MaxGekk · 2021-02-04T14:45:00Z

What changes were proposed in this pull request?

Add new interface TruncatableTable which represents tables that allow atomic truncation.
Implement new method in InMemoryTable and in InMemoryPartitionTable.

Why are the changes needed?

To support TRUNCATE TABLE for v2 tables.

Does this PR introduce any user-facing change?

Should not.

How was this patch tested?

Added new tests to TableCatalogSuite that check truncation of non-partitioned and partitioned tables:

$ build/sbt "test:testOnly *TableCatalogSuite"

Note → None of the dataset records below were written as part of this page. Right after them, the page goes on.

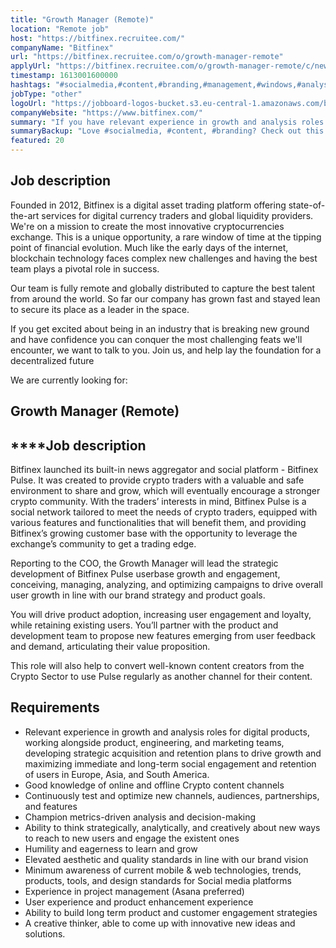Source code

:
 ```yaml
---
title: "Growth Manager (Remote)"
location: "Remote job"
host: "https://bitfinex.recruitee.com/"
companyName: "Bitfinex"
url: "https://bitfinex.recruitee.com/o/growth-manager-remote"
applyUrl: "https://bitfinex.recruitee.com/o/growth-manager-remote/c/new"
timestamp: 1613001600000
hashtags: "#socialmedia,#content,#branding,#management,#windows,#analysis,#ui/ux,#marketing,#asana,#optimization"
jobType: "other"
logoUrl: "https://jobboard-logos-bucket.s3.eu-central-1.amazonaws.com/bitfinex"
companyWebsite: "https://www.bitfinex.com/"
summary: "If you have relevant experience in growth and analysis roles for digital products, working alongside product, engineering, and marketing teams, developing strategic acquisition and retention plans to drive growth and maximizing immediate and long, Bitfinex has a job opening for a growth manager"
summaryBackup: "Love #socialmedia, #content, #branding? Check out this job post!"
featured: 20
---
```


## Job description

Founded in 2012, Bitfinex is a digital asset trading platform offering state-of-the-art services for digital currency traders and global liquidity providers. We're on a mission to create the most innovative cryptocurrencies exchange. This is a unique opportunity, a rare window of time at the tipping point of financial evolution. Much like the early days of the internet, blockchain technology faces complex new challenges and having the best team plays a pivotal role in success.

Our team is fully remote and globally distributed to capture the best talent from around the world. So far our company has grown fast and stayed lean to secure its place as a leader in the space.

If you get excited about being in an industry that is breaking new ground and have confidence you can conquer the most challenging feats we'll encounter, we want to talk to you. Join us, and help lay the foundation for a decentralized future

We are currently looking for:

## Growth Manager (Remote)

## **​****Job description**

Bitfinex launched its built-in news aggregator and social platform - Bitfinex Pulse. It was created to provide crypto traders with a valuable and safe environment to share and grow, which will eventually encourage a stronger crypto community. With the traders’ interests in mind, Bitfinex Pulse is a social network tailored to meet the needs of crypto traders, equipped with various features and functionalities that will benefit them, and providing Bitfinex’s growing customer base with the opportunity to leverage the exchange’s community to get a trading edge.

Reporting to the COO, the Growth Manager will lead the strategic development of Bitfinex Pulse userbase growth and engagement, conceiving, managing, analyzing, and optimizing campaigns to drive overall user growth in line with our brand strategy and product goals.

You will drive product adoption, increasing user engagement and loyalty, while retaining existing users. You’ll partner with the product and development team to propose new features emerging from user feedback and demand, articulating their value proposition.

This role will also help to convert well-known content creators from the Crypto Sector to use Pulse regularly as another channel for their content.

## Requirements

*   Relevant experience in growth and analysis roles for digital products, working alongside product, engineering, and marketing teams, developing strategic acquisition and retention plans to drive growth and maximizing immediate and long-term social engagement and retention of users in Europe, Asia, and South America.
*   Good knowledge of online and offline Crypto content channels
*   Continuously test and optimize new channels, audiences, partnerships, and features
*   Champion metrics-driven analysis and decision-making
*   Ability to think strategically, analytically, and creatively about new ways to reach to new users and engage the existent ones
*   Humility and eagerness to learn and grow
*   Elevated aesthetic and quality standards in line with our brand vision
*   Minimum awareness of current mobile & web technologies, trends, products, tools, and design standards for Social media platforms
*   Experience in project management (Asana preferred)
*   User experience and product enhancement experience
*   Ability to build long term product and customer engagement strategies
*   A creative thinker, able to come up with innovative new ideas and solutions.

SparkQA · 2021-02-04T16:00:31Z

Kubernetes integration test starting
URL: https://amplab.cs.berkeley.edu/jenkins/job/SparkPullRequestBuilder-K8s/39464/

SparkQA · 2021-02-04T16:28:29Z

Kubernetes integration test status success
URL: https://amplab.cs.berkeley.edu/jenkins/job/SparkPullRequestBuilder-K8s/39464/

SparkQA · 2021-02-04T19:39:24Z

Test build #134876 has finished for PR 31475 at commit b77a210.

This patch passes all tests.
This patch merges cleanly.
This patch adds no public classes.

MaxGekk · 2021-02-04T19:42:04Z

@cloud-fan @HyukjinKwon Could you review this, please.

MaxGekk · 2021-02-08T10:08:05Z

@cloud-fan @HyukjinKwon Any objections to this PR?

cloud-fan · 2021-02-08T11:56:22Z

LGTM, also cc @rdblue @imback82 @dongjoon-hyun

jaceklaskowski

LGTM (non-binding)

imback82

LGTM

rdblue · 2021-02-08T17:39:07Z

@MaxGekk, why is this necessary instead of deleting from the table or overwriting everything with no new records? I don't see a good reason to do this, especially at the catalog level instead of the table level. Introducing new ways to do something that is already possible over-complicates the API and is a step in the wrong direction.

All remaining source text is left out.